IX- TRADIÇÃO,
MAGISTÉRIO E SAGRADA ESCRITURA
Tradição,
Magistério e Sagrada Escritura são os três pilares da Fé Católica. Que tal
conhecer mais sobre os fundamentos da Igreja?
Autor: Redação MBC
Tradição, Magistério e Sagrada Escritura são
os pilares da revelação divina. Ao longo da história do povo hebreu, Deus se
revelou de muitas formas. Seja falando diretamente a Abraão e mostrando-lhe a
areia e as estrelas que se comparariam à sua descendência (Gn 26), seja na
sarça ardente a Moisés (Ex 3-4), nas visões de profetas como Isaías e Jeremias,
entre tantos outros fatos que aqui poderiam ser mencionados.
O fato é que, sempre, Deus quis manifestar-se
e estar próximo de seu povo escolhido. E na plenitude dos tempos não foi
diferente – Deus quis estar tão próximo a ponto de mandar Seu Filho único
encarnado para a salvação de toda a humanidade (Jo 3, 16). Essas manifestações divinas também
podem ser chamadas de Revelação – a forma como Deus se dá a conhecer a suas
criaturas.
Grande parte dessa revelação encontra-se nos
livros que compõem a Bíblia, alguns destes já citados anteriormente.
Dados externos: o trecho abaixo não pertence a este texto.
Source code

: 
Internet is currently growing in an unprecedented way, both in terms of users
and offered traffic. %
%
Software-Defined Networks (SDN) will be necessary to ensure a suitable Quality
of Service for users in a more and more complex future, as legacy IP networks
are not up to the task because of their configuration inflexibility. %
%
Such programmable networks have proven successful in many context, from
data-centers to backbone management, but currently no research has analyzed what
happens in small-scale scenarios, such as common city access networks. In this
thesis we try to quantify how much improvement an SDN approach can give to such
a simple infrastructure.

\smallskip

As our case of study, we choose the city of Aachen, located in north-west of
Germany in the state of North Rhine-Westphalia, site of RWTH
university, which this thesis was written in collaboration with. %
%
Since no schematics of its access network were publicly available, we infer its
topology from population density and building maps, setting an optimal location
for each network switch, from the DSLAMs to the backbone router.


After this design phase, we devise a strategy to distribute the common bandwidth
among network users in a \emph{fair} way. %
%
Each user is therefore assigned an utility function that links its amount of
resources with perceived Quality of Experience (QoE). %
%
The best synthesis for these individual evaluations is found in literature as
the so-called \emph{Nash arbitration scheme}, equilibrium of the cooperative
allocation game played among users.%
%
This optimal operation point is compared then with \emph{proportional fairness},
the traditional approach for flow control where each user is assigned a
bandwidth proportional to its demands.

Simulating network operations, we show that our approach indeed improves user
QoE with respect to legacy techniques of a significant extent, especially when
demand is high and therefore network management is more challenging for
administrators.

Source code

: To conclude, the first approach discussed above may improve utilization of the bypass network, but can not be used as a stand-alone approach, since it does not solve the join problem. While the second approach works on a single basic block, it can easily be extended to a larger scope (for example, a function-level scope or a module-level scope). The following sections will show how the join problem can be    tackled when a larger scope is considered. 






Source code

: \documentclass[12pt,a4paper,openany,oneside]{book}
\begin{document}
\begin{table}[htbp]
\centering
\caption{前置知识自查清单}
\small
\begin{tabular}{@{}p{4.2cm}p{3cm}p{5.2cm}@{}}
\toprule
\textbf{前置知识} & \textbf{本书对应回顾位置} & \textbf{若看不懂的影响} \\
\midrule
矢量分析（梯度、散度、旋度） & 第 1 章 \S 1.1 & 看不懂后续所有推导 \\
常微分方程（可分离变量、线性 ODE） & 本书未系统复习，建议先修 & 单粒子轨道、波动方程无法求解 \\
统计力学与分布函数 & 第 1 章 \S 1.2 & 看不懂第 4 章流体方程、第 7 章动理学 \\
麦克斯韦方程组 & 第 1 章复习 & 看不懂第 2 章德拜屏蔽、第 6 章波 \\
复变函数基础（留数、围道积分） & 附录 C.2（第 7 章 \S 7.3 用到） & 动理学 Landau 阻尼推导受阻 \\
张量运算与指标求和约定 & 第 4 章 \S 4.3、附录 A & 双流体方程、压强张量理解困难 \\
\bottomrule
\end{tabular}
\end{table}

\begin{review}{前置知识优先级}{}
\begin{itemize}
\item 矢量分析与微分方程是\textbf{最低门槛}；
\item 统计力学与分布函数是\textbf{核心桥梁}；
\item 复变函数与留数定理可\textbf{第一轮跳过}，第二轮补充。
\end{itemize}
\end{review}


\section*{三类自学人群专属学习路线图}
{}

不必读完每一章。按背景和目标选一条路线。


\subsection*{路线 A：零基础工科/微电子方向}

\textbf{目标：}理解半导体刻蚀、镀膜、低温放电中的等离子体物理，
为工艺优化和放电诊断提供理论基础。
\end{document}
Porém, ao
nos aprofundarmos na fé que professamos, damo-nos conta de que nem tudo está
registrado na Sagrada Escritura. Há
crenças e dogmas que nos chegam por outro meio: pela Tradição apostólica ou
pelo Magistério da Igreja Católica.
Isso porque Deus escolheu manifestar-se não apenas
pelo texto bíblico, mas por três vias de Revelação da Verdade divina – uma
tríplice aliança que revela ao homem um pouco dos mistérios de Deus. Assim,
para a Igreja Católica, cada via dessa trindade tem o mesmo peso e o mesmo grau
de verdade. Deus se revela por meio dos textos sagrados – aqueles que foram
escritos, selecionados e reconhecidos pelo Magistério da Igreja; também se
revela pelo próprio Magistério, cuja missão é guardar e interpretar essas
verdades da fé; e também, ainda, pela Tradição apostólica, aquilo que os
discípulos viram e ouviram do próprio Senhor e que permanece sendo contado e
ensinado (cf. CIC 95).
A partir de agora, vamos nos deter em cada um
desses três pilares da fé católica, buscando compreender a revelação divina
manifestada por meio de cada um deles.
A
Bíblia sozinha é incompleta: Tradição, Magistério e Sagrada Escritura andam
juntos
A Bíblia, como já dissemos, é um dos pilares
da fé, já que é por seu intermédio que se transmite a revelação divina,
inspirada por Deus a alguns homens. No entanto, há que se chamar a atenção ao
fato de que somente
a Sagrada Escritura não contém a total revelação do mistério divino.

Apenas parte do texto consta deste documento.